Although it was not entitled to deficiency relief the Land Bank nonetheless applied for judicial confirmation of the sale pursuant to Code Ann. §§ 67-1503-67-1506, which, after a hearing, was granted by order of February 17, 1978. Subsequently, on April 3 the trial court on its own motion entered an order suspending the February 17 judgment because of the decision of this court on February 23 of Fleming v. Federal Land Bank, 144 Ga. App. 371 (241 SE2d 271) (1977), disapproving authority upon which it had relied. The parties were provided the opportunity to present further argument relative to the evidence of value in light of the Fleming case, and after reviewing all contentions the trial court on May 16 entered the order here appealed denying confirmation of the sale, but declining to order a resale of the property.

1. Five Dee insists that the trial court abused its discretion in refusing to order the property resold pursuant to Code Ann. § 67-1505 because "good cause" was shown in that (a) the legal advertisement failed to contain the name of the party in possession as required by Code § 39-1101; (b) the property was not sold for true market value; and (c) the property was not properly described in the legal advertisement. All of these arguments are without merit.

(a) "The advertisement of sale showing the property was being sold as the property of the grantor in the deed to secure debt containing the power of sale under which the property was being advertised does not void the sale merely because the grantor in the deed to secure debt had, prior thereto, sold its equity of redemption to another subject to the deed to secure debt; nor is such sale void because the name of the party or parties in possession was not stated in the advertisement. [Cit.]" Jonesboro &c. Assn. v. Donnelly, 141 Ga. App. 780, 784 (3) (234 SE2d 349) (1977).

(b) The description used in the advertisement by the Land Bank for public sale of the property was the same as that contained in the security deed and specifically referred to a survey plat duly recorded and incorporated *736 by reference into the description. This was sufficient. Code Ann. § 29-423; Furney v. Dukes, 226 Ga. 804 (177 SE2d 680) (1970).

(c) Five Dee contends that it introduced testimony showing value far in excess of the bid price paid by the Land Bank at the public sale.
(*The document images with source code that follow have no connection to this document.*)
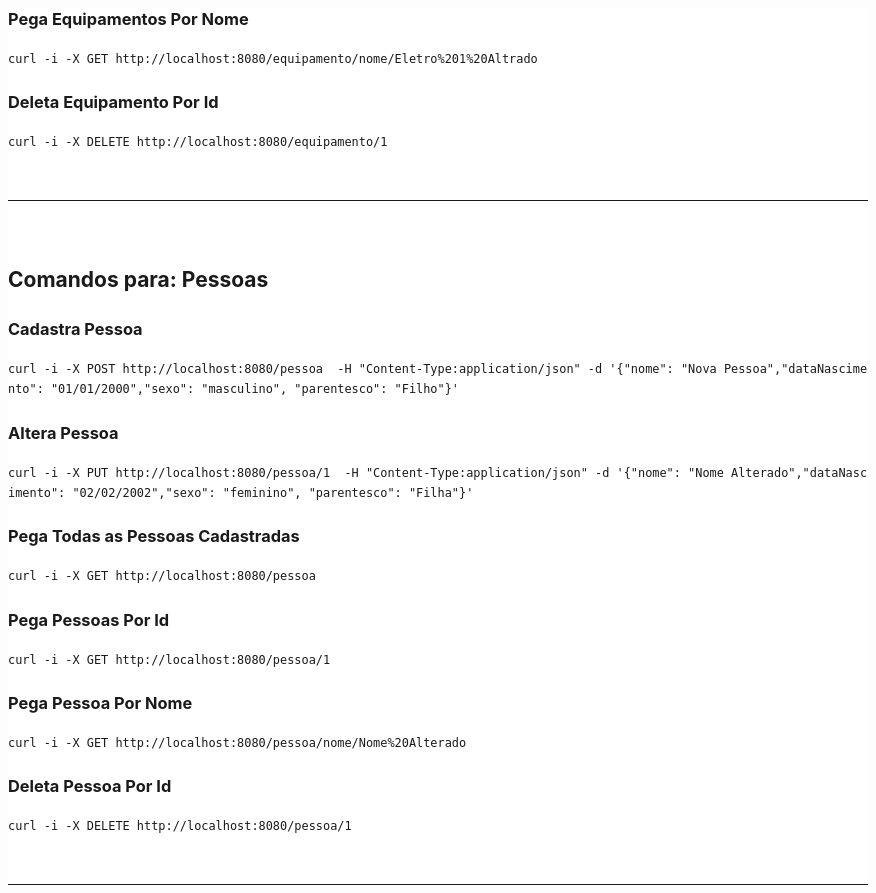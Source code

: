 ### Pega Equipamentos Por Nome
```shell
curl -i -X GET http://localhost:8080/equipamento/nome/Eletro%201%20Altrado
```

### Deleta Equipamento Por Id
```shell
curl -i -X DELETE http://localhost:8080/equipamento/1
```

<br>

*******

<br>

## Comandos para: Pessoas

### Cadastra Pessoa
```shell
curl -i -X POST http://localhost:8080/pessoa  -H "Content-Type:application/json" -d '{"nome": "Nova Pessoa","dataNascimento": "01/01/2000","sexo": "masculino", "parentesco": "Filho"}'
```

### Altera Pessoa
```shell
curl -i -X PUT http://localhost:8080/pessoa/1  -H "Content-Type:application/json" -d '{"nome": "Nome Alterado","dataNascimento": "02/02/2002","sexo": "feminino", "parentesco": "Filha"}'
```

### Pega Todas as Pessoas Cadastradas
```shell
curl -i -X GET http://localhost:8080/pessoa
```

### Pega Pessoas Por Id
```shell
curl -i -X GET http://localhost:8080/pessoa/1
```

### Pega Pessoa Por Nome
```shell
curl -i -X GET http://localhost:8080/pessoa/nome/Nome%20Alterado
```

### Deleta Pessoa Por Id
```shell
curl -i -X DELETE http://localhost:8080/pessoa/1
```

<br>

*******
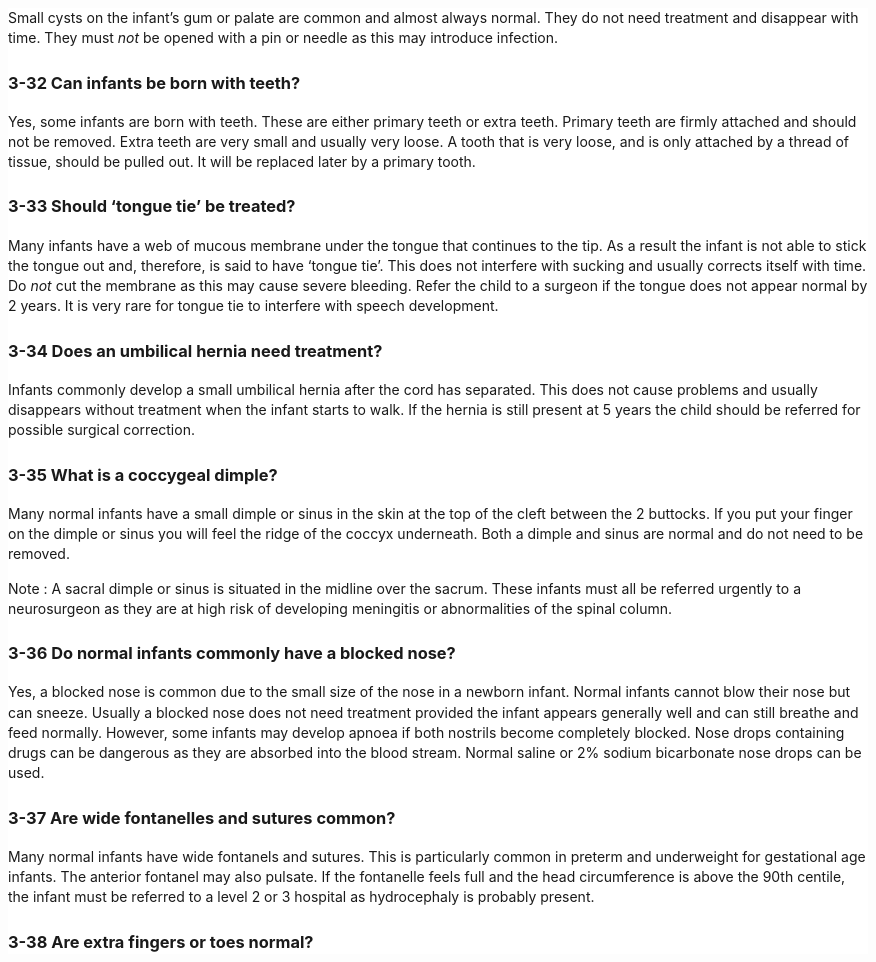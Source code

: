 Small cysts on the infant’s gum or palate are common and almost always normal. They do not need treatment and disappear with time. They must *not* be opened with a pin or needle as this may introduce infection.

### 3-32 Can infants be born with teeth?

Yes, some infants are born with teeth. These are either primary teeth or extra teeth. Primary teeth are firmly attached and should not be removed. Extra teeth are very small and usually very loose. A tooth that is very loose, and is only attached by a thread of tissue, should be pulled out. It will be replaced later by a primary tooth.

### 3-33 Should ‘tongue tie’ be treated?

Many infants have a web of mucous membrane under the tongue that continues to the tip. As a result the infant is not able to stick the tongue out and, therefore, is said to have ‘tongue tie’. This does not interfere with sucking and usually corrects itself with time. Do *not* cut the membrane as this may cause severe bleeding. Refer the child to a surgeon if the tongue does not appear normal by 2 years. It is very rare for tongue tie to interfere with speech development.

### 3-34 Does an umbilical hernia need treatment?

Infants commonly develop a small umbilical hernia after the cord has separated. This does not cause problems and usually disappears without treatment when the infant starts to walk. If the hernia is still present at 5 years the child should be referred for possible surgical correction.

### 3-35 What is a coccygeal dimple?

Many normal infants have a small dimple or sinus in the skin at the top of the cleft between the 2 buttocks. If you put your finger on the dimple or sinus you will feel the ridge of the coccyx underneath. Both a dimple and sinus are normal and do not need to be removed.

Note
:	A sacral dimple or sinus is situated in the midline over the sacrum. These infants must all be referred urgently to a neurosurgeon as they are at high risk of developing meningitis or abnormalities of the spinal column.

### 3-36 Do normal infants commonly have a blocked nose?

Yes, a blocked nose is common due to the small size of the nose in a newborn infant. Normal infants cannot blow their nose but can sneeze. Usually a blocked nose does not need treatment provided the infant appears generally well and can still breathe and feed normally. However, some infants may develop apnoea if both nostrils become completely blocked. Nose drops containing drugs can be dangerous as they are absorbed into the blood stream. Normal saline or 2% sodium bicarbonate nose drops can be used. 

### 3-37 Are wide fontanelles and sutures common?

Many normal infants have wide fontanels and sutures. This is particularly common in preterm and underweight for gestational age infants. The anterior fontanel may also pulsate. If the fontanelle feels full and the head circumference is above the 90th centile, the infant must be referred to a level 2 or 3 hospital as hydrocephaly is probably present.

### 3-38 Are extra fingers or toes normal?

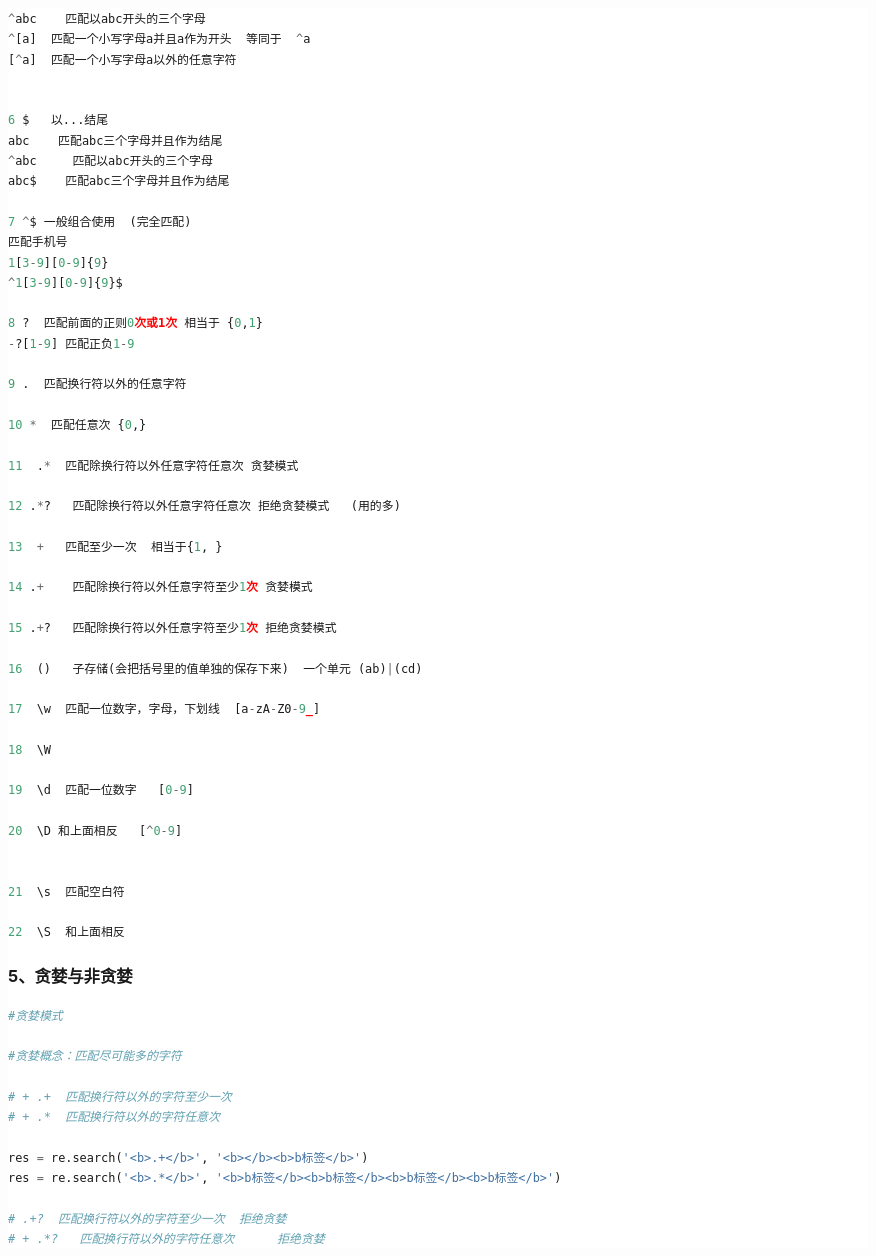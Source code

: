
 ```python
^abc    匹配以abc开头的三个字母
^[a]  匹配一个小写字母a并且a作为开头  等同于  ^a
[^a]  匹配一个小写字母a以外的任意字符


6 $   以...结尾
abc    匹配abc三个字母并且作为结尾
^abc     匹配以abc开头的三个字母
abc$    匹配abc三个字母并且作为结尾

7 ^$ 一般组合使用  (完全匹配)
匹配手机号
1[3-9][0-9]{9}
^1[3-9][0-9]{9}$

8 ?  匹配前面的正则0次或1次 相当于 {0,1}
-?[1-9] 匹配正负1-9

9 .  匹配换行符以外的任意字符

10 *  匹配任意次 {0,}

11  .*  匹配除换行符以外任意字符任意次 贪婪模式

12 .*?   匹配除换行符以外任意字符任意次 拒绝贪婪模式   (用的多)

13  +   匹配至少一次  相当于{1, }

14 .+    匹配除换行符以外任意字符至少1次 贪婪模式

15 .+?   匹配除换行符以外任意字符至少1次 拒绝贪婪模式

16  ()   子存储(会把括号里的值单独的保存下来)  一个单元 (ab)|(cd)

17  \w  匹配一位数字，字母，下划线  [a-zA-Z0-9_]

18  \W

19  \d  匹配一位数字   [0-9]

20  \D 和上面相反   [^0-9]


21  \s  匹配空白符

22  \S  和上面相反
```

### 5、贪婪与非贪婪

```python
#贪婪模式

#贪婪概念：匹配尽可能多的字符

# + .+  匹配换行符以外的字符至少一次
# + .*  匹配换行符以外的字符任意次

res = re.search('<b>.+</b>', '<b></b><b>b标签</b>')
res = re.search('<b>.*</b>', '<b>b标签</b><b>b标签</b><b>b标签</b><b>b标签</b>')

# .+?  匹配换行符以外的字符至少一次  拒绝贪婪
# + .*?   匹配换行符以外的字符任意次      拒绝贪婪
```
Not only was this witness not qualified as an expert, his evaluation of the property was as of the date of the hearing and not, as required, as of the date of the public sale. Smith v. Andrews, 139 Ga. App. 380 (228 SE2d 320) (1976).

2. Five Dee enumerates as its second error the trial court's failure to order a resale after denying confirmation. While Code Ann. § 67-1505 states that "the court may, for good cause shown, order a resale of the property" if confirmation of the sale is refused, the language of the confirmation procedure provisions "places the burden of proof upon the mortgagee and also vests considerable discretion in the judge." Thompson v. Maslia, 127 Ga. App. 758, 762 (2) (195 SE2d 238) (1972). The evidence adduced at the hearing showed that other parties were present at the public sale, at least one of whom was an adjoining landowner. It can be thus inferred that the Land Bank's bid price was high enough to discourage further bids and that a resale would have no assurance of resulting in any increase. Nor was there any need for, or was the Land Bank entitled to, debtor relief. Cf., First Nat. Bank &c. Trust Co. v. Kunes, 230 Ga. 888 (199 SE2d 776) (1973). Where no "good cause" has been shown which would demand a resale, there is no abuse of the exercise of the trial court's discretion, as a matter of law. Adams v. Gwinnett Commercial Bank, 238 Ga. 722 (235 SE2d 476) (1977); Federal Deposit Ins. Corp. v. Ivey-Matherly Const. Co., 144 Ga. App. 313, 317 (2) (241 SE2d 264) (1977).

Judgment affirmed. Bell, C. J., and Banke, J., concur.